Problem requirements: In the data below, how many lines include the word "definite"? Give only the number.

+ + + + +

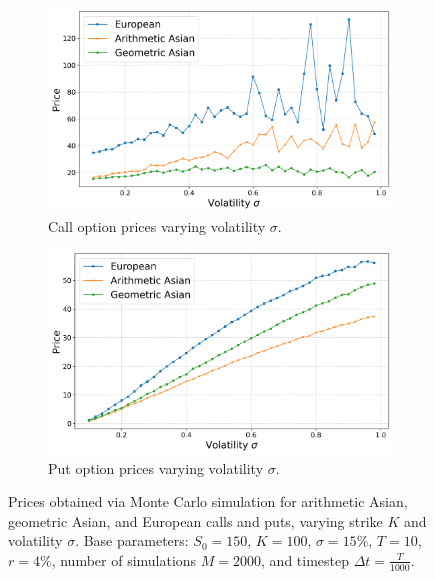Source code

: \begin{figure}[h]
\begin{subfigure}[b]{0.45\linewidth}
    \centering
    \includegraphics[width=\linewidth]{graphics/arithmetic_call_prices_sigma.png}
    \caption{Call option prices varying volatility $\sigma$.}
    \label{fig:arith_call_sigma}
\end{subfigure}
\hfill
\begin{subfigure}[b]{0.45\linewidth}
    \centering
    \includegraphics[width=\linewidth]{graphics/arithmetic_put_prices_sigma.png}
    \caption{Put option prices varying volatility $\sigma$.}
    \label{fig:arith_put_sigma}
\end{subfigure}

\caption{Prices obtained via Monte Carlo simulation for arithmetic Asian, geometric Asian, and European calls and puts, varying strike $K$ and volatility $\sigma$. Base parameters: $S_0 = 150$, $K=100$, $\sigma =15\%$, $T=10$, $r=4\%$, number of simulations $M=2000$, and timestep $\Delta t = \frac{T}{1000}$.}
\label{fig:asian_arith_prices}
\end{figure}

+ + + + +

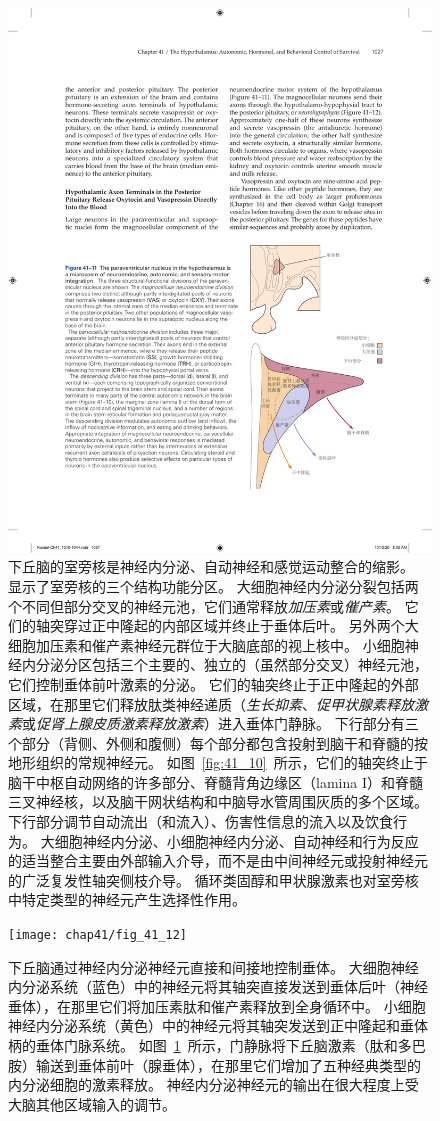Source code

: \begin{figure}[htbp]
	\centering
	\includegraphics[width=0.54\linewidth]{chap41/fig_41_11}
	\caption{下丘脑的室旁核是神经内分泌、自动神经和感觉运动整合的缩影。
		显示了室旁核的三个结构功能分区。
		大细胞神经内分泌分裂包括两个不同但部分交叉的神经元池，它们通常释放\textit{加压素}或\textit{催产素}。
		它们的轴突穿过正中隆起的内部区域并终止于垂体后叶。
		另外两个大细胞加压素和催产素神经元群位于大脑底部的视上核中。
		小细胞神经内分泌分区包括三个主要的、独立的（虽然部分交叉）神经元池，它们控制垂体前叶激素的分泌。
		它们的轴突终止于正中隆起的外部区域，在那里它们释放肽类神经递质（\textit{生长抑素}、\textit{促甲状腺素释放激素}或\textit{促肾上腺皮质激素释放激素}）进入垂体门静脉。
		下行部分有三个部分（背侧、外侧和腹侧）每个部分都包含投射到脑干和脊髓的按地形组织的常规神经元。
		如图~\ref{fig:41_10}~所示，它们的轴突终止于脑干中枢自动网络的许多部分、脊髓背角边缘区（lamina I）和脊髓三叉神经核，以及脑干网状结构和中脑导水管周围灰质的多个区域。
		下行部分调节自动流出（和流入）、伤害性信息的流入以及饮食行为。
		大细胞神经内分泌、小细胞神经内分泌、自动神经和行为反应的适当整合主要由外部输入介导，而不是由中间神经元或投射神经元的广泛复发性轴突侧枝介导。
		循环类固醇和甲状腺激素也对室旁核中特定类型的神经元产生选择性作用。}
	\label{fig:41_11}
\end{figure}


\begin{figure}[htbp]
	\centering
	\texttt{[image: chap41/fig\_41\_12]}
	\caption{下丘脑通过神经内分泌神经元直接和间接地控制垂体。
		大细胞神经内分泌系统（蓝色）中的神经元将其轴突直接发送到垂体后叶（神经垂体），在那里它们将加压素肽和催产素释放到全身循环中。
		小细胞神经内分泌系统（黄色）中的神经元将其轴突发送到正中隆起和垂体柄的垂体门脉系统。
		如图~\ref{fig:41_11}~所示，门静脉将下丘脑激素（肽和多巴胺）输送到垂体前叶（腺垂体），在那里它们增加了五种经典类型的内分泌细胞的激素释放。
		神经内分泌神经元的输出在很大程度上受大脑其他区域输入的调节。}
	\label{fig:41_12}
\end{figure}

+ + + + +

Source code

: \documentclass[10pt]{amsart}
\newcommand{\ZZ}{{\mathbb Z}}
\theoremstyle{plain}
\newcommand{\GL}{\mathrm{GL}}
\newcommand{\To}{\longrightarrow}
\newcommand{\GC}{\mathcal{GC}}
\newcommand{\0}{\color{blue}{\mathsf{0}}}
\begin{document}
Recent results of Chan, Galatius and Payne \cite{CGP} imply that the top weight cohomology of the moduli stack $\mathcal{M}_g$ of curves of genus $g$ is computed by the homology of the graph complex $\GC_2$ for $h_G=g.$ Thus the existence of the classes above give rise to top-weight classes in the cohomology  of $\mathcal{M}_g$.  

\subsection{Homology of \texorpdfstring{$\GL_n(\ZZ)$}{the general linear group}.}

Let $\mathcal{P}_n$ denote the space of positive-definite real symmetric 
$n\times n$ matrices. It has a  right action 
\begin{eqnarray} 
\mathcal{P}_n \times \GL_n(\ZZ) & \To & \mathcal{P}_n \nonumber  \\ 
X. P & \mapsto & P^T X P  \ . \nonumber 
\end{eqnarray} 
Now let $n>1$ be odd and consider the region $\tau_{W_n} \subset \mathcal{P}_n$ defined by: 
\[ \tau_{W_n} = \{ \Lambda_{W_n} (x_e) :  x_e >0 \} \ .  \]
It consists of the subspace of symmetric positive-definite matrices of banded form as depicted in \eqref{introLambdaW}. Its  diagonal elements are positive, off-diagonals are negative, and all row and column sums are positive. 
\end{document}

+ + + + +

Written solution: 2